Ionesco crede nel teatro e, come tale, non può sopportare le meschinità degli arrampicatori di specchi. Per questo motivo, non risparmia nessuno, critici ed impresari teatrali che fanno il bello e il cattivo tempo, a scapito del teatro e dell’arte.
La ricerca della verità altro non è che ricerca di Dio: e questo costituisce un altro aspetto del libro, aspetto che, per la verità, Ionesco ha sentito e vissuto sempre intensamente. Sin dalle sue prime pièces, c’è l’anelito della religiosità che a poco a poco andrà prendendo contorni ben delineati: ne Les Chaises (1952), i due vecchi s’uccidono per unirsi agli «invisibili», superando così la loro solitudine, ne La Soif et la Faim (1965), il protagonista Jean tende ad una vita migliore che solo dopo la morte può sperare, ne Le roi se meurt (1962), Bérenger I accetta la morte con serenità, confortato dall’amore e dalla speranza e, ancora, negli ultimi lavori, dove è più marcato il senso religioso della vita e l’approdo nella fede. Basti ricordare il libretto Maximilian Kolbe. Ma, più propriamente, in questo La quête intermittente, c’è la professione di una credenza fortemente cristiana e cattolica, anche se Ionesco non è mai pago per quel suo bisogno di comunicazione profonda che tende istaurare tra lui e il mondo, tra il finito e l’infinito, con Dio.

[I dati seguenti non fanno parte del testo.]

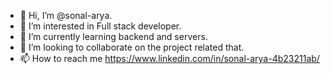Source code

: - 👋 Hi, I’m @sonal-arya.
- 👀 I’m interested in Full stack developer.
- 🌱 I’m currently learning backend and servers.
- 💞️ I’m looking to collaborate on the project related that.
- 📫 How to reach me https://www.linkedin.com/in/sonal-arya-4b23211ab/

<!---
sonal-arya/sonal-arya is a ✨ special ✨ repository because its `README.md` (this file) appears on your GitHub profile.
You can click the Preview link to take a look at your changes.
--->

Un libro, questo, che troviamo utilissimo per la comprensione dell’opera dell’autore, per conoscere meglio Eugenio Ionesco che mai, come ora, si è messo a nudo e si è palesato così per intero. Ma non è solo questo che ci fa accostare a La quête intermittente: esso è una chiave di lettura importantissima e indispensabile per quanti si vogliono accostare alla sua drammaturgia e, in generale, al «nuovo teatro», che veramente ha dell’originale e risponde appieno alle esigenze dell’uomo, mai come ora in cerca della sua vera identità.
Salvatore Vecchio
Da “Spiragli”, anno I, n.2, 1989, pagg. 39-41.